I also want to present some themes and ideas that come to mind right now:
  • History. Believe it or not, history plays a key role on how we got to where we are today in Earth and space science. I think it is definitely worth exploring this as a topic.
  • The importance of education in all subjects, not just math, science, and engineering, but in  English, history, and geography. I want to discuss why being good at math and science is only one part of being a great scientist or engineer.
  • The role public outreach (i.e. - Twitter, Facebook, Tweetups, Twitter & web Chats, Foursquare & Gowalla, Flickr groups, video programing like NASA Edge, NASA TV, YouTube and HATCAM, bogging, podcasting, and live chat via Skype and Talkshoe) is critical to making the connections and starting the conversations. These are powerful and far reaching tools and concepts.
    • For example (this has not fact checked) it was said that the Sun Earth Day Tweetup had hit over 3.5 million "impressions" by the end of the live NASA Edge broadcast....we still had half the day to keep the connections growing!!! (A media impression is: the number of people who may have seen an article, heard something on the radio or in a podcast, watched something on television, or read something on a web page or blog - according to This means we "impressed" 3.5 million people one time each or maybe we "impressed" 350,000 people 10 times each. Whether you agree with this definition or not, 3.5 million is a sizable number and it shows we were having a significant impact to a large audience.
  • I also feel its important and interesting discuss past, present, and future Sun, Earth, and Planetary science missions.  I hope this will lead you to explore and discover some of the great NASA missions. I also want to look at Goddard's important role in developing, managing, and planning these missions.

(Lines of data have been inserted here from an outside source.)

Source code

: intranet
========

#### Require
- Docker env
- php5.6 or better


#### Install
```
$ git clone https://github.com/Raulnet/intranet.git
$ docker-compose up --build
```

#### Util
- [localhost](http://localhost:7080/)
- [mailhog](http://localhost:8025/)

  • You can expect a post on women in science, technology, and engineering. I was surprised and pleased at the number of bright, talented, and enthusiastic women I met at the Sun Earth Day Tweetup. This list includes presenters, coordinators, volunteers, and those in the tweetup group as well.  We had teachers, science enthusiasts, and self-professed space geeks in this group, many of whom were women. I don't care if you are a man or woman, I think we need to best and the brightest working at NASA. And I don't want the young women of today to thinking that space, science, or even NASA is a not a welcome profession. I know it is much better today than it was 20 years ago and there are many women entering and succeeding this these fields of work, but that fact that we still having the conversation means there is some work to be done. As a disclaimer I know a post like this may ruffle some feathers but it is meant as nothing more than a positive observation of the people I met at the Tweetup.

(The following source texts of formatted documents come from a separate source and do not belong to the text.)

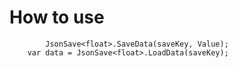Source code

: # How to use

```
        JsonSave<float>.SaveData(saveKey, Value);
	var data = JsonSave<float>.LoadData(saveKey);
```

  • Finally, I want to share with you how this event has changed me.  With the focus on the youth of today (the next generation of scientists and engineers) I feel its important to look at the role someone like me plays in this focus. I also think its important to evaluate yourself when you have an experience that you think changes something about you, your values, your goals, and ideas. I'm not talking about just upending your life, I'm talking about seeing opportunities, evaluating them, and maybe, if the analysis justifies it, you can "fire your thrusters" and nudge that personal spacecraft of life into another direction. These can be short burns to slightly alter direction or speed or they can be major maneuvers that change the entire mission. Either way I want to explore what type of burn I need, I'm comfortable saying that it is going to be a small one, just enough to change direction over the long run. Not enough to upset the balance with my family or my obligation to them, but enough of a course correction to re-task the long term mission.

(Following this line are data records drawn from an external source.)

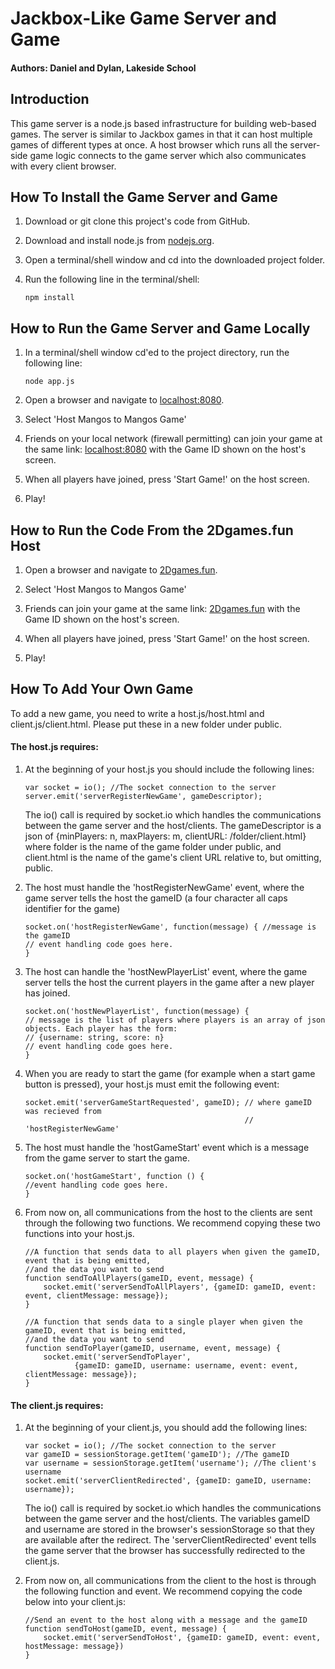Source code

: # Jackbox-Like Game Server and Game
#### Authors: Daniel and Dylan, Lakeside School 

## Introduction
This game server is a node.js based infrastructure for building web-based games. The server is similar
to Jackbox games in that it can host multiple games of different types at once. A host browser which 
runs all the server-side game logic connects to the game server which also communicates with every 
client browser. 

## How To Install the Game Server and Game
1. Download or git clone this project's code from GitHub. 

2. Download and install node.js from [nodejs.org](https://nodejs.org). 

3. Open a terminal/shell window and cd into the downloaded project folder. 

4. Run the following line in the terminal/shell:
    ``` 
    npm install
    ```

## How to Run the Game Server and Game Locally
1. In a terminal/shell window cd'ed to the project directory, run the following line:
    ```
    node app.js
    ```
2. Open a browser and navigate to [localhost:8080](http://localhost:8080/).

3. Select 'Host Mangos to Mangos Game'

4. Friends on your local network (firewall permitting) can join your game at the same link: 
    [localhost:8080](http://localhost:8080/) with the Game ID shown on the host's screen. 

5. When all players have joined, press 'Start Game!' on the host screen.

6. Play! 

## How to Run the Code From the 2Dgames.fun Host

1. Open a browser and navigate to [2Dgames.fun](https://2dgames.fun).

2. Select 'Host Mangos to Mangos Game'

3. Friends can join your game at the same link: 
    [2Dgames.fun](https://2dgames.fun) with the Game ID shown on the host's screen. 

4. When all players have joined, press 'Start Game!' on the host screen.

5. Play! 

## How To Add Your Own Game
To add a new game, you need to write a host.js/host.html and client.js/client.html. Please put these 
in a new folder under public.

#### The host.js requires:
1. At the beginning of your host.js you should include the following lines:
    ```
    var socket = io(); //The socket connection to the server
    server.emit('serverRegisterNewGame', gameDescriptor); 
    ```
    
    The io() call is required by socket.io which handles the communications between the game server and the 
    host/clients. The gameDescriptor is a json of {minPlayers: n, maxPlayers: m, clientURL: /folder/client.html}
    where folder is the name of the game folder under public, and client.html is the name of the game's 
    client URL relative to, but omitting, public.

2. The host must handle the 'hostRegisterNewGame' event, where the game server tells the host the 
    gameID (a four character all caps identifier for the game)
    ```
    socket.on('hostRegisterNewGame', function(message) { //message is the gameID
    // event handling code goes here. 
    }
    ```
    
3. The host can handle the 'hostNewPlayerList' event, where the game server tells the host the current
    players in the game after a new player has joined. 
    ```
    socket.on('hostNewPlayerList', function(message) { 
    // message is the list of players where players is an array of json objects. Each player has the form:
    // {username: string, score: n}
    // event handling code goes here. 
    }
    ```

4. When you are ready to start the game (for example when a start game button is pressed), your 
    host.js must emit the following event:
    ```
    socket.emit('serverGameStartRequested', gameID); // where gameID was recieved from
                                                     // 'hostRegisterNewGame'
    ```

5. The host must handle the 'hostGameStart' event which is a message from the game server to start the
    game.
    ```
    socket.on('hostGameStart', function () {
    //event handling code goes here. 
    }
    ```

6. From now on, all communications from the host to the clients are sent through the following two
    functions. We recommend copying these two functions into your host.js. 
    ```
    //A function that sends data to all players when given the gameID, event that is being emitted, 
    //and the data you want to send
    function sendToAllPlayers(gameID, event, message) {
        socket.emit('serverSendToAllPlayers', {gameID: gameID, event: event, clientMessage: message});
    }

    //A function that sends data to a single player when given the gameID, event that is being emitted, 
    //and the data you want to send
    function sendToPlayer(gameID, username, event, message) {
        socket.emit('serverSendToPlayer', 
	           {gameID: gameID, username: username, event: event, clientMessage: message});
    }
    ```


#### The client.js requires: 
1. At the beginning of your client.js, you should add the following lines: 
    ```
    var socket = io(); //The socket connection to the server
    var gameID = sessionStorage.getItem('gameID'); //The gameID
    var username = sessionStorage.getItem('username'); //The client's username 
    socket.emit('serverClientRedirected', {gameID: gameID, username: username});
    ```

    The io() call is required by socket.io which handles the communications between the game server and the 
    host/clients. The variables gameID and username are stored in the browser's sessionStorage so that they
    are available after the redirect. The 'serverClientRedirected' event tells the game server that the 
    browser has successfully redirected to the client.js. 

2. From now on, all communications from the client to the host is through the following function and
    event. We recommend copying the code below into your client.js:
    ```
    //Send an event to the host along with a message and the gameID
    function sendToHost(gameID, event, message) {
        socket.emit('serverSendToHost', {gameID: gameID, event: event, hostMessage: message})
    }
    ```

Well, that's a lot for me to get out in this post. But I feel I have some direction. I hope these are topics and conversations that you will share and enjoy. Maybe you will even take part in the debate, adding to the body of ideas and moving them forward to another level. Many of the themes will be over multiple postings so there will be opportunities to influence, engage, and inspire the direction and outcome of the conversations.

I can't wait to start this adventure of exploration and discovery. What about you?